It's not based on V6, although it was basically created as a clone of it (and on the PDP-11, no less - the x86 versions of Coherent until 4.x were basically just minimal ports that kept the PDP-11's classic 16-bit flavour). It was a very very good clone, enough that a lawsuit was threatened and Dennis Ritchie himself got pulled into checking that it wasn't derived from any UNIX source - see dmr's comment at https://groups.google.com/g/alt.folklore.computers/c/_ZaYeY4...
Cool! I had my hands on it, too. For some reason it got traction in late USSR.
I don't understand why someone would throw tarballs of source code into a git repository.

https://github.com/a-mail-group/coherent

Probably because somebody had the tarballs lying around, somebody else said "dude, that's so cool, you need to put them on github", and the first person grudgingly obliged. Seems reasonable to me to defer the labor of unpacking and organizing everything to the person who thinks it's really cool, instead of the person who regrets not cleaning out their desk sooner.
Fun fact - The Mark Williams Company[1], who made Coherent, was founded by Aaron Schwartz father, Robert Schwartz [2].

A couple of friends and I drooled over an AT&T Unix manual that our public library had in 1990 - 1991. Unix seemed really cool but we could never afford a real Unix machine. We talked about pooling our money and buying a copy of Coherent but we never did. Then Linux came on the scene and Coherent was forgotten.

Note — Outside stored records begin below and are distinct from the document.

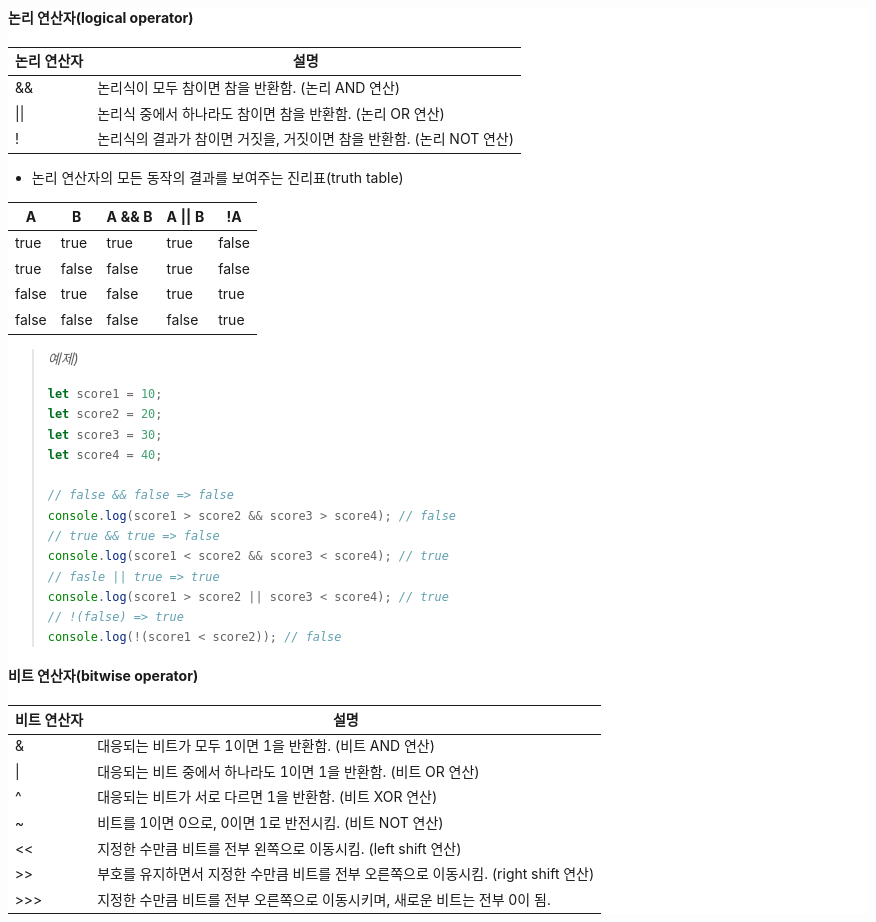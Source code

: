 

#### 논리 연산자(logical operator)

| 논리 연산자 | 설명                                       |
| ------ | ---------------------------------------- |
| &&     | 논리식이 모두 참이면 참을 반환함. (논리 AND 연산)          |
| \|\|   | 논리식 중에서 하나라도 참이면 참을 반환함. (논리 OR 연산)      |
| !      | 논리식의 결과가 참이면 거짓을, 거짓이면 참을 반환함. (논리 NOT 연산) |

- 논리 연산자의 모든 동작의 결과를 보여주는 진리표(truth table)

| A     | B     | A && B | A \|\| B | !A    |
| ----- | ----- | ------ | -------- | ----- |
| true  | true  | true   | true     | false |
| true  | false | false  | true     | false |
| false | true  | false  | true     | true  |
| false | false | false  | false    | true  |

> *예제)*
>
> ```js
> let score1 = 10;
> let score2 = 20;
> let score3 = 30;
> let score4 = 40;
>
> // false && false => false
> console.log(score1 > score2 && score3 > score4); // false
> // true && true => false
> console.log(score1 < score2 && score3 < score4); // true
> // fasle || true => true
> console.log(score1 > score2 || score3 < score4); // true
> // !(false) => true
> console.log(!(score1 < score2)); // false
> ```



#### 비트 연산자(bitwise operator)

| 비트 연산자 | 설명                                       |
| ------ | ---------------------------------------- |
| &      | 대응되는 비트가 모두 1이면 1을 반환함. (비트 AND 연산)      |
| \|     | 대응되는 비트 중에서 하나라도 1이면 1을 반환함. (비트 OR 연산)  |
| ^      | 대응되는 비트가 서로 다르면 1을 반환함. (비트 XOR 연산)      |
| ~      | 비트를 1이면 0으로, 0이면 1로 반전시킴. (비트 NOT 연산)    |
| <<     | 지정한 수만큼 비트를 전부 왼쪽으로 이동시킴. (left shift 연산) |
| >>     | 부호를 유지하면서 지정한 수만큼 비트를 전부 오른쪽으로 이동시킴. (right shift 연산) |
| >>>    | 지정한 수만큼 비트를 전부 오른쪽으로 이동시키며, 새로운 비트는 전부 0이 됨. |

[1] https://en.wikipedia.org/wiki/Mark_Williams_Company

[2] https://en.wikipedia.org/wiki/Aaron_Swartz

I didn't know the company was founded by Robert Swartz. I'd always see the magazine ads for Mark Williams C, and just ssumed that it was written by a programmer named Mark Williams who made a company.
Another fun fact: One of the Coherent's authors was Tom Duff (of Duff's Device fame) apparently.
Yes, and also notably Dave Conroy of MicroEMACS fame. I do believe that as with QNX and MKS Systems and Watcom, Coherent was mostly built by former graduates of Waterloo university - their computing department is responsible for a great many notable products.
I went to a technical highschool with focus on informatic, so for our operating systems class the introduction to UNIX was done via Xenix.

It was a PC tower, that the teacher would rent from his work once a week.

Given the timeframe, we would split in groups, having prepared our samples as best as we could in Turbo C for MS-DOS, with dummy implementations for the UNIX calls not available on MS-DOS.

Then we would take 15m turns, to try to make our applications run in Xenix with the actual real implementations, instead of the stubs.

Current generations have no idea how expensive it was to get into computers.

Definitely true. And as well, the level of innovation that brought, particularly in places like Australia/NZ or the (then) East Germany/Ukraine, the outrageous cost of components made for a whole generation of quite exceptional "frugal" engineers. UNIX itself was - despite being in the US - born out of a similar level of necessity.

One thing about Coherent (and why I periodically fiddle about with implementing replacement, modernized kernel designs for it, albeit not in C) is that exactly like V6 UNIX it is an exercise in that kind of design, but being for the x86 and partially modernised to an early-90's level it's considerably more accessible than V6 to anyone who wants to look at the source code today to learn about that.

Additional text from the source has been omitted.